A DNS resolver is a tool that finds the requested address in a distributed information system, the DNS system.
To analyze the use of DNS resolvers, APNIC has developed a system of measurements that uses advertising websites. It is based on two protocols, HTTP and DNS. A script is placed on an advertising website such as Googlе, and uploaded from APNIC’s HTTP server. The script can determine the end user’s IP-address. The script accesses an APNIC authoritative name server via a DNS resolver. Accordingly, this authoritative name server can determine the IP address of the resolver. The data is then entered into a single database where it is matched and analyzed.
“But if you look at the final picture, the statistics around the world and in Russia are markedly different. In February 2022, the amount of Russian traffic that reached APNIC script plummeted to a fraction of what it was,” Pavel Khramtsov argued.
At the same time, Google’s popularity with Russian users has not changed.
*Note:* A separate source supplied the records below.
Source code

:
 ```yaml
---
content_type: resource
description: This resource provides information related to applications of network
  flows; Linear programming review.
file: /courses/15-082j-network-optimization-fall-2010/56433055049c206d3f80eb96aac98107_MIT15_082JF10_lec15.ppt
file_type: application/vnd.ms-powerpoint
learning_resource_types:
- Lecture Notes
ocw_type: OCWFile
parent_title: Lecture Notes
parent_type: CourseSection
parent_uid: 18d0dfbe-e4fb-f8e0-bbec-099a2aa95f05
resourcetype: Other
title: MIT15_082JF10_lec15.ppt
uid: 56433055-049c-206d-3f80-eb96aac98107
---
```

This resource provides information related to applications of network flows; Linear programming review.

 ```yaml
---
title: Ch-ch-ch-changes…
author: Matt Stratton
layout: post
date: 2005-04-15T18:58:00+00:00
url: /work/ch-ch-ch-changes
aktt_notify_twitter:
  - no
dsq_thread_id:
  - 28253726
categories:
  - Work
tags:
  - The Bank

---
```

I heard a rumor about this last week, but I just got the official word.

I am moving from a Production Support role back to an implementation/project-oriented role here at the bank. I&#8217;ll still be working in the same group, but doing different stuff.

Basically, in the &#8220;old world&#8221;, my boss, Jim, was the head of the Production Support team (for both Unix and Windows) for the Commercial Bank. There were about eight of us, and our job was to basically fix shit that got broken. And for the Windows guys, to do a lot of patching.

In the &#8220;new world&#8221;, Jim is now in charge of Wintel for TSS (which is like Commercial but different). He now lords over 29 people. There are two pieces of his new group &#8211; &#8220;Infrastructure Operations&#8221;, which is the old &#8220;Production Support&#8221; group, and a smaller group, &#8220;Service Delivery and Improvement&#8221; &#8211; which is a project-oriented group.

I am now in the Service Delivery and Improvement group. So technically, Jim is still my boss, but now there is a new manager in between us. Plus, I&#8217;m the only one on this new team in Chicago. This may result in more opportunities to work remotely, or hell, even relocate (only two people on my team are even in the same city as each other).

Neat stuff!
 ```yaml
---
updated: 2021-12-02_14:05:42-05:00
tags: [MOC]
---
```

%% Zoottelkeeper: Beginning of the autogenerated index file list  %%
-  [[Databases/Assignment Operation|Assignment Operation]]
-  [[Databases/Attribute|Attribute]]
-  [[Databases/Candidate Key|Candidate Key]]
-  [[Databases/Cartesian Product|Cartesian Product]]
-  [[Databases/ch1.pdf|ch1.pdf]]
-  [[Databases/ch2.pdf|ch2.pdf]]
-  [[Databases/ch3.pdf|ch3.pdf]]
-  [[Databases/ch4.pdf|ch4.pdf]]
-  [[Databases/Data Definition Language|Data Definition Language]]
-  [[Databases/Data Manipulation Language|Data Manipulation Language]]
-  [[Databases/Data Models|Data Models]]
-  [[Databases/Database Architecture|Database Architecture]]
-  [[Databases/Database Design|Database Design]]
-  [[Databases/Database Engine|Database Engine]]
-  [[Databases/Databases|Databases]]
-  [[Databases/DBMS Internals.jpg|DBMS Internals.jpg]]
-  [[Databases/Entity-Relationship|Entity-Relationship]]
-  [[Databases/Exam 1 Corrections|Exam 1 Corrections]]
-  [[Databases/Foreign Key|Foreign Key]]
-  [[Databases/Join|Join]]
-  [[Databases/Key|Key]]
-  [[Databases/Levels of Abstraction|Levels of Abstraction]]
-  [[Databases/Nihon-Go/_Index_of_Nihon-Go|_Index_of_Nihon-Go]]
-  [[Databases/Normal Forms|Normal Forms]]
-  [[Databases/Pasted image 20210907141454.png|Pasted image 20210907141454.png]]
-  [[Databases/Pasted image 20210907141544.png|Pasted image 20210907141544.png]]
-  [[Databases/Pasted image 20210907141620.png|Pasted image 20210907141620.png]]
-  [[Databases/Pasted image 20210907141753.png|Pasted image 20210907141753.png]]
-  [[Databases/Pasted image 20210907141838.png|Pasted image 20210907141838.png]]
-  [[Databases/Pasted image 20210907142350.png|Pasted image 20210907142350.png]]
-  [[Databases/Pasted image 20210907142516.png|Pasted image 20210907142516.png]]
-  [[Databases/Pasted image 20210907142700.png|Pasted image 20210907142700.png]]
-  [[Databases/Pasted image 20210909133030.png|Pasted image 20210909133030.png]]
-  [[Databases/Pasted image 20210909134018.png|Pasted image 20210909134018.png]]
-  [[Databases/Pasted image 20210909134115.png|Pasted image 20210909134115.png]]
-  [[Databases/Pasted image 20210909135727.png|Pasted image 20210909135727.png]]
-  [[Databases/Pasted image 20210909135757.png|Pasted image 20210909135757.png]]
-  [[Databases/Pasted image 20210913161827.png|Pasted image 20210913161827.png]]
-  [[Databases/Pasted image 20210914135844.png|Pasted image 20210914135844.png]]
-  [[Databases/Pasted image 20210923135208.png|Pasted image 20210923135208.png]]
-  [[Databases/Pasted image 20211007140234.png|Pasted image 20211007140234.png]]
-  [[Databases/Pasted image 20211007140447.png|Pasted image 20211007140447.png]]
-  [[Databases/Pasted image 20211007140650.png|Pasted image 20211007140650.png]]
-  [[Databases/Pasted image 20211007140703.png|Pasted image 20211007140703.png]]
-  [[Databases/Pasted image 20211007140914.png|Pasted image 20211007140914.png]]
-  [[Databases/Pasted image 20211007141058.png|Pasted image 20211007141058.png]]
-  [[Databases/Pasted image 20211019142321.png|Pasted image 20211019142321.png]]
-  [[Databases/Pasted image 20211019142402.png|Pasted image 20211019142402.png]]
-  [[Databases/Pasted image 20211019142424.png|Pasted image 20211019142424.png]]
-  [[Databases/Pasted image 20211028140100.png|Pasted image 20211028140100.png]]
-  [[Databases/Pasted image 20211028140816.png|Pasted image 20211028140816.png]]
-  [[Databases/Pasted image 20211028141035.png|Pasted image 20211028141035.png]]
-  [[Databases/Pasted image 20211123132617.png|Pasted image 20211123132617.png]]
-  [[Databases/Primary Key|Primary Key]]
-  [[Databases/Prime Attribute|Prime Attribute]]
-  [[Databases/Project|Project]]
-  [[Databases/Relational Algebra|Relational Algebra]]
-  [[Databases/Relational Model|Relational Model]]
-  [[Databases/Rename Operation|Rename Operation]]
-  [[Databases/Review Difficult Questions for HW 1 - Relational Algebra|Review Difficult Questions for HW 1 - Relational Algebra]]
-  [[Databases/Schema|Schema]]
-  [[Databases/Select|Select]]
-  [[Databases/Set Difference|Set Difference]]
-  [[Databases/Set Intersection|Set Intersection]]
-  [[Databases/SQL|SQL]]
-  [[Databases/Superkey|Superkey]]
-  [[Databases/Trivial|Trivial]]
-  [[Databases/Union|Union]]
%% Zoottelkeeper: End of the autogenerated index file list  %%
It was Google that suspended ads for Russian users, and that move affected the work of the APNIC script.
In this regard, a fair question arises as to whether the data that APNIC has collected since February 27, 2022, is still relevant. If the plan was to find out which resolvers are accessed by Russian users, this data set is incomplete.
“When we analyze any data, it is always necessary to ask ourselves whether the methods we use are applicable; whether the sample is representative; and whether we have enough sources of measurements to get reliable data,” Pavel Khramtsov summed up.